■ Provided material:
####

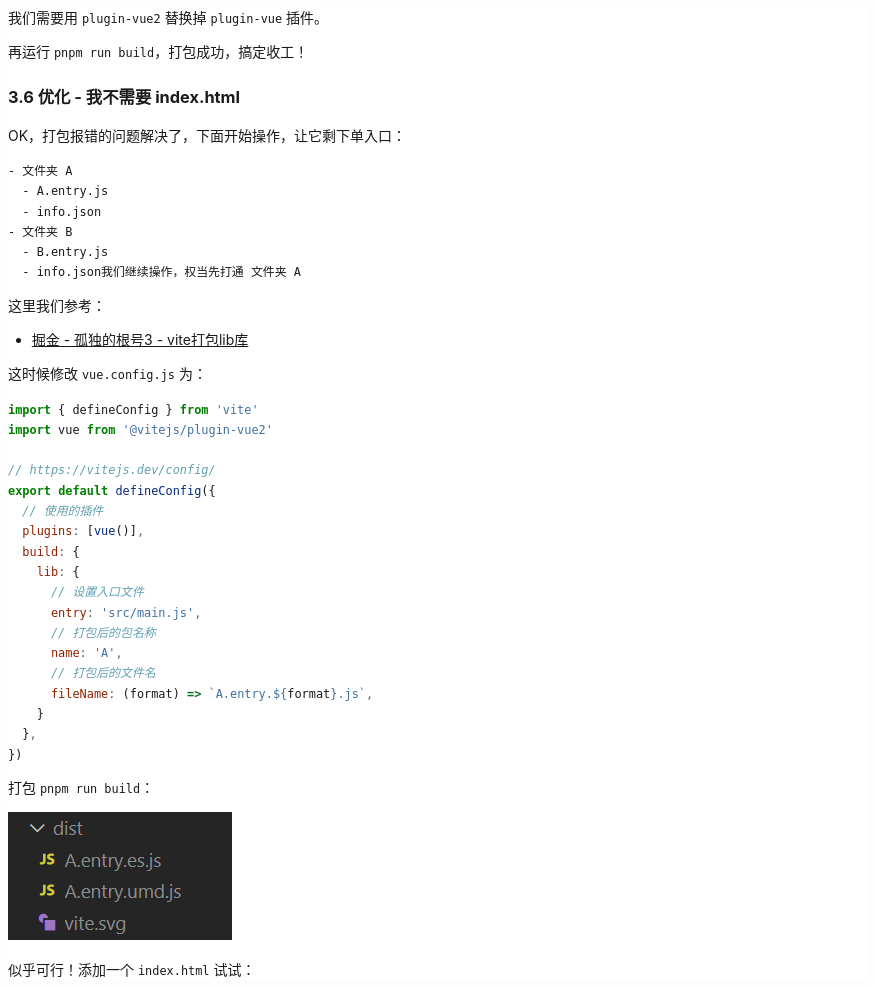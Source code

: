 我们需要用 `plugin-vue2` 替换掉 `plugin-vue` 插件。

再运行 `pnpm run build`，打包成功，搞定收工！

### 3.6 优化 - 我不需要 index.html

OK，打包报错的问题解决了，下面开始操作，让它剩下单入口：

```
- 文件夹 A
  - A.entry.js
  - info.json
- 文件夹 B
  - B.entry.js
  - info.json我们继续操作，权当先打通 文件夹 A
```

这里我们参考：

* [掘金 - 孤独的根号3 - vite打包lib库](https://juejin.cn/post/7073646687968821256)

这时候修改 `vue.config.js` 为：

```js
import { defineConfig } from 'vite'
import vue from '@vitejs/plugin-vue2'

// https://vitejs.dev/config/
export default defineConfig({
  // 使用的插件
  plugins: [vue()],
  build: {
    lib: {
      // 设置入口文件
      entry: 'src/main.js',
      // 打包后的包名称
      name: 'A',
      // 打包后的文件名
      fileName: (format) => `A.entry.${format}.js`,
    }
  },
})
```

打包 `pnpm run build`：

![图](./img/18.png)

似乎可行！添加一个 `index.html` 试试：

####

■ Try it:
An exact, word-for-word copy of the records is expected, with no pictures in it.

■ Result:
Source code

: 我们需要用 `plugin-vue2` 替换掉 `plugin-vue` 插件。

再运行 `pnpm run build`，打包成功，搞定收工！

### 3.6 优化 - 我不需要 index.html

OK，打包报错的问题解决了，下面开始操作，让它剩下单入口：

```
- 文件夹 A
  - A.entry.js
  - info.json
- 文件夹 B
  - B.entry.js
  - info.json我们继续操作，权当先打通 文件夹 A
```

这里我们参考：

* [掘金 - 孤独的根号3 - vite打包lib库](https://juejin.cn/post/7073646687968821256)

这时候修改 `vue.config.js` 为：

```js
import { defineConfig } from 'vite'
import vue from '@vitejs/plugin-vue2'

// https://vitejs.dev/config/
export default defineConfig({
  // 使用的插件
  plugins: [vue()],
  build: {
    lib: {
      // 设置入口文件
      entry: 'src/main.js',
      // 打包后的包名称
      name: 'A',
      // 打包后的文件名
      fileName: (format) => `A.entry.${format}.js`,
    }
  },
})
```

打包 `pnpm run build`：

![图](./img/18.png)

似乎可行！添加一个 `index.html` 试试：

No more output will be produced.